We open with a flashback to the day Picard resigned from Starfleet (and those very nice looking uniforms). Here we are introduced to Raffi (played by Michelle Hurd), Picard’s partner in his mission to procure a fleet to rescue the Romulans from the impending supernova. Picard’s decision to resign ultimately cascades to Raffi being dismissed from Starfleet, and leads to a rift between the two friends.
There’s something charming about Raffi having a nickname (“JL”) for Picard. We only catch glimpses into the admiration Raffi has for Picard and the respect they have for each other. As an audience we are left to imagine how long they have worked together and what adventures they had prior, but the fallout tells us so much via implication.
Raffi has spent the ensuing years growing bitter, lost in her despair and coping mechanisms at having her career cut short.

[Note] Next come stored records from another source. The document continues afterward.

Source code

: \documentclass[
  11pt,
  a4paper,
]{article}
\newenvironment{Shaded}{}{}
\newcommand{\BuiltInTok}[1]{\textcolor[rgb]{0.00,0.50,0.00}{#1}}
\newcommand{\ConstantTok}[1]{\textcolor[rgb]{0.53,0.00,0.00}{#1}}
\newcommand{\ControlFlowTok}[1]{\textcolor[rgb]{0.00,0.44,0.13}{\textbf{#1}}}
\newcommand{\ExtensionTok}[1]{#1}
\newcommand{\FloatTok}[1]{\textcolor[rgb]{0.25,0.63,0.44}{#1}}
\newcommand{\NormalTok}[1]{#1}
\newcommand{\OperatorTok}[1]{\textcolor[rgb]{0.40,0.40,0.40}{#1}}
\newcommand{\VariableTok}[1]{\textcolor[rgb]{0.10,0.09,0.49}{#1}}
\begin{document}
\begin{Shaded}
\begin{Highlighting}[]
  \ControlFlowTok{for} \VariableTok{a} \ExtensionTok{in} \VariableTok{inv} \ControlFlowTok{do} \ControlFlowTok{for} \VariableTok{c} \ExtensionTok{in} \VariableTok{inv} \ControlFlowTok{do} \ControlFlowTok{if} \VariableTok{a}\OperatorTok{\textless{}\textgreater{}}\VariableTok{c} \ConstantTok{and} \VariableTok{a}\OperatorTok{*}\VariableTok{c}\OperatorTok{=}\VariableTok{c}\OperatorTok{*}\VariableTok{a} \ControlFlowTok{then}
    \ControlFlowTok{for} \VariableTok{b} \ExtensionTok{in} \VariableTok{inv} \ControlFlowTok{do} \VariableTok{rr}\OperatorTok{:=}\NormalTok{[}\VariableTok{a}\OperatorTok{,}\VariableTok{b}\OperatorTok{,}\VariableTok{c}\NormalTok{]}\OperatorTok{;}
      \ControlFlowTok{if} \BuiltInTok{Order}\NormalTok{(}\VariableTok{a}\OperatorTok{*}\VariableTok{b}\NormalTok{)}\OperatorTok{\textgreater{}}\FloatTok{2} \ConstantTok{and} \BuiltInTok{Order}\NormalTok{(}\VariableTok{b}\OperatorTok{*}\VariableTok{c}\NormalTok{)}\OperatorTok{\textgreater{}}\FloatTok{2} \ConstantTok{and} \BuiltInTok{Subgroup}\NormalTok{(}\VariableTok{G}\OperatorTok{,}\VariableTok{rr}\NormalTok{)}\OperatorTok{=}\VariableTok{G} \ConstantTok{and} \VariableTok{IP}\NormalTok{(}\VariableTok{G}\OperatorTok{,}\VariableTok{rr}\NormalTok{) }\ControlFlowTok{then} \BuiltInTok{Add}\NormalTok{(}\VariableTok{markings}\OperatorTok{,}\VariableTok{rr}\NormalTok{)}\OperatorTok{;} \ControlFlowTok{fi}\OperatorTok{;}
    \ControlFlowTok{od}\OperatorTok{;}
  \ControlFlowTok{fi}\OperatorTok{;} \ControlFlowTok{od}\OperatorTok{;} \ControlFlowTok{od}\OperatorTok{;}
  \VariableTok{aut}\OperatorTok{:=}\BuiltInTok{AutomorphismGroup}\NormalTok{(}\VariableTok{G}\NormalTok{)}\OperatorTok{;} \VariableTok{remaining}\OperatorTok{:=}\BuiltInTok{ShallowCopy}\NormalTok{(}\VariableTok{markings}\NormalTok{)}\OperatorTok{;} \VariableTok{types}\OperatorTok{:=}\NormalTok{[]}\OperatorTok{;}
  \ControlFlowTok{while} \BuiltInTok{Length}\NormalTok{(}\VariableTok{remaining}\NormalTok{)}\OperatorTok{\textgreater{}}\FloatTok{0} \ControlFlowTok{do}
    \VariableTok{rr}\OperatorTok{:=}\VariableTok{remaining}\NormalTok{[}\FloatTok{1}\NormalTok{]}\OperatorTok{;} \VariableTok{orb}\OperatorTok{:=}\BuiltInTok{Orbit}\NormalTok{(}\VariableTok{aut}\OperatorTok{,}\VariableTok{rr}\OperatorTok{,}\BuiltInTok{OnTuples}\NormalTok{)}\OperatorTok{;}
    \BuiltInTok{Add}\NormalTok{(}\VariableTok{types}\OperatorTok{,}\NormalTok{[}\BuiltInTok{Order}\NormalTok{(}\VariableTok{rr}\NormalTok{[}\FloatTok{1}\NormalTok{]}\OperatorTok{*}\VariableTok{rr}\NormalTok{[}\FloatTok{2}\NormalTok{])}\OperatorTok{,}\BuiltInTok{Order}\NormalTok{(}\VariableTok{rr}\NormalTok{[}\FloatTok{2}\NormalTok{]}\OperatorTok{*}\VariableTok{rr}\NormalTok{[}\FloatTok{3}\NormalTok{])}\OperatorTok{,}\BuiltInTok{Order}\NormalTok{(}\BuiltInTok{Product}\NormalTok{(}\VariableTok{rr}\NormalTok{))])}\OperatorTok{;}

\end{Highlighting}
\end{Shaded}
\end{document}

Here, we see Picard’s flaws come to light, as his failure to reach out to Raffi in the interim has caused a lot of hurt. Here, we see Picard painfully humanized, cast down from his legendary status and viewed in an entirely different light: flawed and regretful. It’s telling how both their body language and sparse dialogue speaks to the depression both have been subject to for well over a decade, and it’s a fantastic piece of acting from both Steward and Hurd.
This dynamic between the two sets the tone for the rest of the episode. We have a solid action sequence with the Tal Shiar super-secret squad showing up (kind of late, I thought) to murder Picard, and giving Laris and Zhaban room to kick some ass and offer up dry banter (I really like the dynamic between these three). We meet Rios and his look-a-like EMH, in a rather offbeat manner. I liked the EMH and Rios playing off each other, made even stranger that it’s the person. Like, bro, why does your EMH look like you?
Rios clearly has some demons of his own to expel, being a former Starfleet officer and who gets read by Picard like the latter was Frank Black on Millennium (I’m dating myself with that reference, aren’t I? Oh god…). And when we wind up at the end of the episode, where the core of Picard’s crew is gathered (but by no means complete) and they set off on their quest, everything feels to be on the cusp of being dialed up to an 11.
The other plot threads flow nicely. We moved forward a bit with the Romulan Borg cube (hey, Hugh is back!) and I really liked how they showed that recovery from assimilation wasn’t some 5-minute process. The idea of exploring assimilation as trauma and taking time to delve into that process is one of the series’ better ideas. We got Commodore Oh (with sunglasses… which was weird…) visiting Dr. Jurati, and in the process tying that thread back to Picard.
And maybe this is from too much Game of Thrones but are there some creepy vibes between Narek and his sister? Their banter seems… too familiar, for siblings. Yikes – let’s not, folks.
“The End is the Beginning” is a much more compelling episode than “Maps and Legends”, with Steward and Hurd forming the backbone of this installment. The tension and regrets festering between them looks to provide some rich drama as the series moves forward, and Rios being thrown in the mix gives Picard a fertile groundwork to really captivate the audience. I certainly hope the production team can deliver.